▸ WORK ORDER:
This task calls for copying every line of the records that includes the word "begin".

▸ GIVEN INFORMATION:
• • • • •

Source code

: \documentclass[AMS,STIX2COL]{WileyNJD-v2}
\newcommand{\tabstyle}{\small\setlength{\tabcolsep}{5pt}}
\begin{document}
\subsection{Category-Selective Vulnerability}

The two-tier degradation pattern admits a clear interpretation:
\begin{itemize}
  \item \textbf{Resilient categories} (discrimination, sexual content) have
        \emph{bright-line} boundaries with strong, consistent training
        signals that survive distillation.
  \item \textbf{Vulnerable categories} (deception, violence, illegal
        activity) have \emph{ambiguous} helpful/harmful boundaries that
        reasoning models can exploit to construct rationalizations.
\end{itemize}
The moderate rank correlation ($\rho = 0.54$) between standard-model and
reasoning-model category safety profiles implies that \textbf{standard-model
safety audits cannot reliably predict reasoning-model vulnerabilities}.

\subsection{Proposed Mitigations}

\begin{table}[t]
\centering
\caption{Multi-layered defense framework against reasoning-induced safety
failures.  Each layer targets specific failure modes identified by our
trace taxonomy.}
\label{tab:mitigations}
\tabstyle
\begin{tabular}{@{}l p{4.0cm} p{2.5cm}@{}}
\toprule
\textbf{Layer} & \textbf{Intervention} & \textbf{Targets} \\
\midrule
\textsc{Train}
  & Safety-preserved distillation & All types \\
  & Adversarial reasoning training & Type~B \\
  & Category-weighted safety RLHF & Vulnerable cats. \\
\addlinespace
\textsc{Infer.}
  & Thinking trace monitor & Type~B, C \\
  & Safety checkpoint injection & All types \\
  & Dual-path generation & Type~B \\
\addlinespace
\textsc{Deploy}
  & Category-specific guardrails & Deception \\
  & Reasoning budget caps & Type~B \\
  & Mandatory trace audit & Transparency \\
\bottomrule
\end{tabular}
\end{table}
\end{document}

• • • • •

▸ TASK ANSWER:
\begin{document}
\begin{itemize}
\begin{table}[t]
\begin{tabular}{@{}l p{4.0cm} p{2.5cm}@{}}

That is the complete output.